By Kimberly Woody
Summer complacency reigns. The momentum trade is in, and no amount of geopolitical unrest, political squabbling, or signs of consumer weakness seem capable of taking the wind out of the sails. Two politically weighty felony convictions did little more than trigger a yawn. A Russian nuclear powered submarine Kazan rolled past the coast of Florida along with a support flotilla with little more than a few casual political volleys criticizing Biden’s “weak stance.” On the other hand, Apple debuts a moderately robust integration of Chat GPT available only on later model iPhones, Oracle references AI on its earnings call 14 times, Adobe posts a modest beat and raise but discusses AI monetization, and the stocks soar. You are either Artificial Intelligence (AI) or not and market breadth confirms this with index concentration reaching an all-time record in May. The top 10 stocks as a percentage of the S&P 500’s market cap now register 37.4% and the Magnificent Seven stocks are responsible for more than 60% of the S&P 500 index’s return.
The interesting thing about momentum is that it is self-sustaining. Indexes become more concentrated, investors are gripped by FOMO and valuation standards are reevaluated. “Momentum” becomes most problematic when it is no longer perceived as such. Strategists argue for a new paradigm. After all, how can one really discount future AI opportunities? There is massive opportunity but one only has to look back 25 years as a case study on how poorly investors capitalize on speculative opportunity.
With a stable economy, showcased in part by a solid first quarter earnings season, continued solid employment, and inflation that continues to drift lower albeit at a pace slower than anticipated, it’s difficult to make the case for Powell et al. to vote for a cut to short term interest rates.
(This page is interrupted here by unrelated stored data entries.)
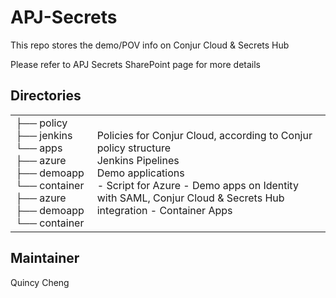 # APJ-Secrets

This repo stores the demo/POV info on Conjur Cloud & Secrets Hub

Please refer to APJ Secrets SharePoint page for more details

## Directories
<table>
  <tr>
    <td>
├── policy<br/>
├── jenkins<br/>
└── apps<br/>
    ├── azure<br/>
    ├── demoapp<br/>
    └── container
        ├── azure<br/>
        ├── demoapp<br/>
        └── container
</td><td>
Policies for Conjur Cloud, according to Conjur policy structure<br/>
Jenkins Pipelines<br/>
Demo applications<br/>
 - Script for Azure
 - Demo apps on Identity with SAML, Conjur Cloud & Secrets Hub integration
 - Container Apps 
</td>
</tr>
</table>


## Maintainer
Quincy Cheng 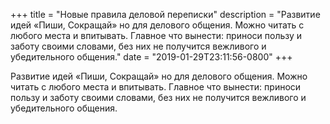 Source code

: 
+++
title = "Новые правила деловой переписки"
description = "Развитие идей «Пиши, Сокращай» но для делового общения. Можно читать с любого места и впитывать. Главное что вынести: приноси пользу и заботу своими словами, без них не получится вежливого и убедительного общения."
date = "2019-01-29T23:11:56-0800"
+++

Развитие идей «Пиши, Сокращай» но для делового общения. Можно читать с любого места и впитывать. Главное что вынести: приноси пользу и заботу своими словами, без них не получится вежливого и убедительного общения.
The Fed’s dot plot (a summary of FOMC member expectations), however, suggests one cut in 2024 is forecast. One might argue this is in response to the ECB’s cut last week (while counterintuitively raising its inflation forecast), is designed to project political neutrality ahead of the election, or is only to appease an audience that typically does not respond well to surprises. Just six months into the year, economists have gone from anticipating 7 to 8 cuts in 2024 to one, maybe two.
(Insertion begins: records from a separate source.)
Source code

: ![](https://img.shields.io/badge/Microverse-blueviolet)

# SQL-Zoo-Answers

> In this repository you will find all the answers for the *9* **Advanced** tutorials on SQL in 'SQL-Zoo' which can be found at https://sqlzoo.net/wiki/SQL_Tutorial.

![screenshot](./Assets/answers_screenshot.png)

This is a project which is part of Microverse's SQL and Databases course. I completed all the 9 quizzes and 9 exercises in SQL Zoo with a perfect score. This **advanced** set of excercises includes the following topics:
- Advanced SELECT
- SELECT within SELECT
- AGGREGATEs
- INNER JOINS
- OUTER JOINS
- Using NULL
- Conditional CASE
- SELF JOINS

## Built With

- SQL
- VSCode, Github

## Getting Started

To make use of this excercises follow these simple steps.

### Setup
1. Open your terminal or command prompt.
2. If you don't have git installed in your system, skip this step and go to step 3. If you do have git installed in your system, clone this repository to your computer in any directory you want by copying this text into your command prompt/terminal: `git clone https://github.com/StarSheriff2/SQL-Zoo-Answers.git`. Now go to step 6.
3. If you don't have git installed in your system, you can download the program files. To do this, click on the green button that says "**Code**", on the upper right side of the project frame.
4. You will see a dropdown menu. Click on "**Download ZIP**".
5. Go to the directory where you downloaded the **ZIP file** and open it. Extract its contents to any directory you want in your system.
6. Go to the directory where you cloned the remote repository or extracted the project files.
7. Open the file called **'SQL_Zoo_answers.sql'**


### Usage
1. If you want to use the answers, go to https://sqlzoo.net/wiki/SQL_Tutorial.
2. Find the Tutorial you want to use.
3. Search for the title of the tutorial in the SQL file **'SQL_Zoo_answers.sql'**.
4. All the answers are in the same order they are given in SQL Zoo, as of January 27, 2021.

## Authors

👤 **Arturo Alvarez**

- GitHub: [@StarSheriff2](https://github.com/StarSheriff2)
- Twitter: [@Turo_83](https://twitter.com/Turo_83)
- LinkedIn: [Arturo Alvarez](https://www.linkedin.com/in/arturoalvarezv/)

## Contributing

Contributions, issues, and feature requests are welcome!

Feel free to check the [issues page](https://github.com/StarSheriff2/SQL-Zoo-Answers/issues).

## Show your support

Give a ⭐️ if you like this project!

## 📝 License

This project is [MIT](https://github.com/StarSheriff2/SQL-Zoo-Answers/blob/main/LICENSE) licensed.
Don’t fight the tape. AI affords massive productivity and profitability advances for many industries. AI could have the potential to be the world’s way out of its’ debt conundrum, but that’s a topic for another day. The dominance of the Magnificent Seven cannot be diminished or, even worse, dismissed. Failure to have exposure to those names has resulted in underperformance relative to key indexes since the market correction in 2022. We lament the index providers complicity in further fueling these concentrations by adding to the Magnificent Seven weights at rebalance rather than dispersing positions. That said, lemmings eventually end up heading over the cliff. This environment warrants trying to anticipate where the puck eventually rests along with prudent trims to outsized positions. We continue to advocate for diversification and posit that it is most important when investors least want to broaden their asset class exposure.